Take a step back from this story to see all the systems DevOps tie together to do this job. The software probably is live on a node, server, or container of some kind. This node probably has configuration files and multiple sets of software running. This setup gets its software changes by some kind of deploy system. The deploy system is probably closely coupled to the software framework (RoR, lamp, java...) If something goes wrong, you need important stats on your system easily available. Better yet, if a stat goes out of bounds, you should be alerted.
Software seems simple, right? Pick your project, write your code, deploy, watch, and profit! <- Right there you see the first problem. The DevOps infrastructure is... sadly... an afterthought. Nothing is quite so simple and elegant as getting your prototype up and running on your laptop. That's a long way from a web-service that can handle tens of thousands of simultaneous users.
There is a metaphor I like to use against software development: building construction. The humble prototype often has the complexity of a nice new camping tent.

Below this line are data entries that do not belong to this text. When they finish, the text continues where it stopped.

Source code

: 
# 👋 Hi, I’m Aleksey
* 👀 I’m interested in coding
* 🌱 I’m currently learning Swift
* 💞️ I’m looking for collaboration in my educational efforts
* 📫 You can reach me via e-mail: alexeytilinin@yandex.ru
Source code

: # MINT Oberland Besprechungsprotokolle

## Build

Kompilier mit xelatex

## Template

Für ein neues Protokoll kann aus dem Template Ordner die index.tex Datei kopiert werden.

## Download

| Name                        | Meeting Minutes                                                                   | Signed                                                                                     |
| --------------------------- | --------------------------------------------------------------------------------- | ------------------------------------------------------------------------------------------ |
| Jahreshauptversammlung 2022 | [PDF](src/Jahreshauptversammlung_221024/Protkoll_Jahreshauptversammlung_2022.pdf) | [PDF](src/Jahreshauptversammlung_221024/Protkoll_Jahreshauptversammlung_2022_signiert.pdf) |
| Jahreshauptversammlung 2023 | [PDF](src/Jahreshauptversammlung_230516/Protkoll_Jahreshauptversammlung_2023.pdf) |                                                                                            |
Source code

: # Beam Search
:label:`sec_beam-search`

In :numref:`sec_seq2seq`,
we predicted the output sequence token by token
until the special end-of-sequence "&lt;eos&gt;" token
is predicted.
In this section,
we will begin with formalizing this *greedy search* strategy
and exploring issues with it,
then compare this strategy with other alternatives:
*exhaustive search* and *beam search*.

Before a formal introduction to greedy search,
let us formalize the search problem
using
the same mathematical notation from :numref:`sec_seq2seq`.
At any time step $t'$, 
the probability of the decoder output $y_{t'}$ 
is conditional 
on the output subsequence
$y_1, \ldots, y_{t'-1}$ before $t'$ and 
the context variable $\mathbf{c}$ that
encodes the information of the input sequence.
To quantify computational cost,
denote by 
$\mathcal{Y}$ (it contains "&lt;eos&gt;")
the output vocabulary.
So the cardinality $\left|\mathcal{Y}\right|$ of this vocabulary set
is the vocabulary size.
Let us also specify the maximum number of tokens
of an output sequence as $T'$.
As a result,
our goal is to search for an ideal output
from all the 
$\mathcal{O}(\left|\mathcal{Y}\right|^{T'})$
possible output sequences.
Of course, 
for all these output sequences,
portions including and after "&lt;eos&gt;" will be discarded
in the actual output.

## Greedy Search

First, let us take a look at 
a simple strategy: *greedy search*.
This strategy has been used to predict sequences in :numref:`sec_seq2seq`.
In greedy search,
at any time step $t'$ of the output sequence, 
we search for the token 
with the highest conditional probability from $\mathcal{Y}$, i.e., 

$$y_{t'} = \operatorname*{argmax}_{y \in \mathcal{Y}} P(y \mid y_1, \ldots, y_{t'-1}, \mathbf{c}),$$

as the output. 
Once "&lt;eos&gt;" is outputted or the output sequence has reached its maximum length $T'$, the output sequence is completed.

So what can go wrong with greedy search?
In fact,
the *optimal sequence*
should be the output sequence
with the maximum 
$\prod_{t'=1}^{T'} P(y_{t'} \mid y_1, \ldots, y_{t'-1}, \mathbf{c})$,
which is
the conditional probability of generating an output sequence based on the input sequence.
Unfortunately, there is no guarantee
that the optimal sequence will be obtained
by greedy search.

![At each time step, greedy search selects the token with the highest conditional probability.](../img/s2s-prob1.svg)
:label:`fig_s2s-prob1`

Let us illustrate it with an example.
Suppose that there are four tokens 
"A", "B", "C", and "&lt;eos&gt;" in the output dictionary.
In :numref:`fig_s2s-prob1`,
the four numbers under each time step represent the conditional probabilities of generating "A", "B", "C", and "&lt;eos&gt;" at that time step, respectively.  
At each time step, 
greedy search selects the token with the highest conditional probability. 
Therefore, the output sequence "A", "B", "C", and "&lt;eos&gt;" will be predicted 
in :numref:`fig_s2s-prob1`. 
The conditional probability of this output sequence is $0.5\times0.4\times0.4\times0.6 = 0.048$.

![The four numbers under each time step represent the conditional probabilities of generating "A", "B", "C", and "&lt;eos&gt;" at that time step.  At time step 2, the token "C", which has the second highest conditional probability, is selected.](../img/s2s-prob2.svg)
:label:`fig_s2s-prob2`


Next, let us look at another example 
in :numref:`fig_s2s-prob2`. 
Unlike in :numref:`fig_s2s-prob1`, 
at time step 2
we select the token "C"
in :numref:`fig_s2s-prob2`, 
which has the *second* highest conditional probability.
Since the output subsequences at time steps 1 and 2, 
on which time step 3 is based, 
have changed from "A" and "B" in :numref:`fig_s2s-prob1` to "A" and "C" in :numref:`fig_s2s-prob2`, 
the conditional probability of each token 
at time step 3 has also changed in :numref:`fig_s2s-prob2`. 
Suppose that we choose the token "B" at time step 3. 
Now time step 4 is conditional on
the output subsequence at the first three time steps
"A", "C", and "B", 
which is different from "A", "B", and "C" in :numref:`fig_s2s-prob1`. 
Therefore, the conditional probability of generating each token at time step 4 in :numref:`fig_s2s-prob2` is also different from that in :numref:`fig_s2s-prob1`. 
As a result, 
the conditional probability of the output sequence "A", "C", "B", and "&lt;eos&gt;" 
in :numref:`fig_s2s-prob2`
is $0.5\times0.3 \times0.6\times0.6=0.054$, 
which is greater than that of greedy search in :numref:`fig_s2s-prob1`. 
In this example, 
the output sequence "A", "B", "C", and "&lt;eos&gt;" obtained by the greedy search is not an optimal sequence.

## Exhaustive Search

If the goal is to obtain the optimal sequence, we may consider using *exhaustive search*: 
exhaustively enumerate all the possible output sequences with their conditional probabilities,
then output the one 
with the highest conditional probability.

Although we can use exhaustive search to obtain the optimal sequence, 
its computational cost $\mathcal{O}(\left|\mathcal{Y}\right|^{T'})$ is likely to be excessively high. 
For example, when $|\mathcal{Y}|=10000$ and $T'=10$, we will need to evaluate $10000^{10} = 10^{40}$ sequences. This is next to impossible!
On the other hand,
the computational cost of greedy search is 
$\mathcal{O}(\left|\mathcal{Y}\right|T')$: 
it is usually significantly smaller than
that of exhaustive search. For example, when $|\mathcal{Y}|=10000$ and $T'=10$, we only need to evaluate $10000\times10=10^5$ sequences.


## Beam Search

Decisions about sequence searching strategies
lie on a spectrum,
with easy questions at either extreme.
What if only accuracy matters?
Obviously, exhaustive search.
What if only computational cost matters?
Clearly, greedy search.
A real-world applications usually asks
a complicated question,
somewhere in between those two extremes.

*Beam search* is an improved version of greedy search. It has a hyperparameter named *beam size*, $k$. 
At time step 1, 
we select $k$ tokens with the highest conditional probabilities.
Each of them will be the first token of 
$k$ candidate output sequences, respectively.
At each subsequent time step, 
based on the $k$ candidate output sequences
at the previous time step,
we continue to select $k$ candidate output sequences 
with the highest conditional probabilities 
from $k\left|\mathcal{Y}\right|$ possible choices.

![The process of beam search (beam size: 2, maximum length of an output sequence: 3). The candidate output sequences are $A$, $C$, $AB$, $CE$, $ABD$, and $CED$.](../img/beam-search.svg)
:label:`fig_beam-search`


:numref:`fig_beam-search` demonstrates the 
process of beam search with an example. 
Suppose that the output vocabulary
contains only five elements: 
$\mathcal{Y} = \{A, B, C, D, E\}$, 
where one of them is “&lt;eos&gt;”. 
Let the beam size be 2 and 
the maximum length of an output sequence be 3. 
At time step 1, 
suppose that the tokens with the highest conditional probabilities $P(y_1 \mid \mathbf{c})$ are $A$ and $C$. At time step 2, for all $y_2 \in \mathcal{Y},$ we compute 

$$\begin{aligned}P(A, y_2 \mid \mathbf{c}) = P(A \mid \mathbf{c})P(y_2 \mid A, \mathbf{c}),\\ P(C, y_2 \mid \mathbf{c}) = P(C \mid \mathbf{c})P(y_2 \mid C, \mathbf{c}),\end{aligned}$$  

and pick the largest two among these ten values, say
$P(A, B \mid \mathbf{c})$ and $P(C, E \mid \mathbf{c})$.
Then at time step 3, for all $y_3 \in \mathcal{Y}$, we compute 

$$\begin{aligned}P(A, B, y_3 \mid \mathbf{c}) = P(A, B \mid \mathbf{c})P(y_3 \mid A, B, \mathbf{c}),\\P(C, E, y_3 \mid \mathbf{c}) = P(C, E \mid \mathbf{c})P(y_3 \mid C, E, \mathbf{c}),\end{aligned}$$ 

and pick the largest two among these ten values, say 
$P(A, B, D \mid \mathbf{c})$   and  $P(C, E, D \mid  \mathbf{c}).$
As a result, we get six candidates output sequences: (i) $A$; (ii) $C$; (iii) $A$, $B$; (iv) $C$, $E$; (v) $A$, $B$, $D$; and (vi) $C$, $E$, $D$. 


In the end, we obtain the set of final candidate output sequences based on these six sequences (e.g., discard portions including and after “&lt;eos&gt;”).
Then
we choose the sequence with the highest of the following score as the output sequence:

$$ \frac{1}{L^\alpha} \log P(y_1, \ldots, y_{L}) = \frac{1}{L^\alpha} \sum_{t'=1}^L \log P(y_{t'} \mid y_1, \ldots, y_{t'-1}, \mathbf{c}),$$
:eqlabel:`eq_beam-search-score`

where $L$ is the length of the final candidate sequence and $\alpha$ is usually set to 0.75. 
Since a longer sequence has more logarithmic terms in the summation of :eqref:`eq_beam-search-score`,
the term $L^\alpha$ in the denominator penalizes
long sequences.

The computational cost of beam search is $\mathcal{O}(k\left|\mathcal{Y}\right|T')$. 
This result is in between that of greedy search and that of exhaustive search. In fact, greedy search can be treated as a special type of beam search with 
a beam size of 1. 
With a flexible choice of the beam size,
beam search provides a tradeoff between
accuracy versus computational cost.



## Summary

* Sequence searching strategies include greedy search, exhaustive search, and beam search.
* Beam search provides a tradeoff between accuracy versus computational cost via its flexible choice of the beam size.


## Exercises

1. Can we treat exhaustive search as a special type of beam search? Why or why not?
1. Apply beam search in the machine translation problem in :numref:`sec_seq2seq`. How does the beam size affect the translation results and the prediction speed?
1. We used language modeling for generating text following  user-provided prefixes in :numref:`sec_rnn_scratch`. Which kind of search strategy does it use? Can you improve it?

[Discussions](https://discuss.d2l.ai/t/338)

Took a while to figure out how everything fit together, but it's done now and seems like a novel place for two people to spend a night. As time goes on, you'll probably want more. You probably want heating, and a kitchen, and plumbing of all kinds. One would never actually try to morph this tent into an actual house, but that's effectively what happens with software.
You could imagine the process: Let's add a better roof, something that looks like a covered parking spot. Good improvement. Add walls from corrugated fiberglass. Fantastic product! It lets light in and keeps the elements out! Well, maybe not... not if you have ambitions of actually building a house. In this example you are increasing the complexity of your current situation and taking time and resources away from your ability to build a real house.
The assembly of a working DevOps infrastructure goes through this analogous process. Your software is running on an EC2 instance! But where do you send your metrics? Let's use graphite! It's open-source (free), and you just plug in a database. You can even use your existing database!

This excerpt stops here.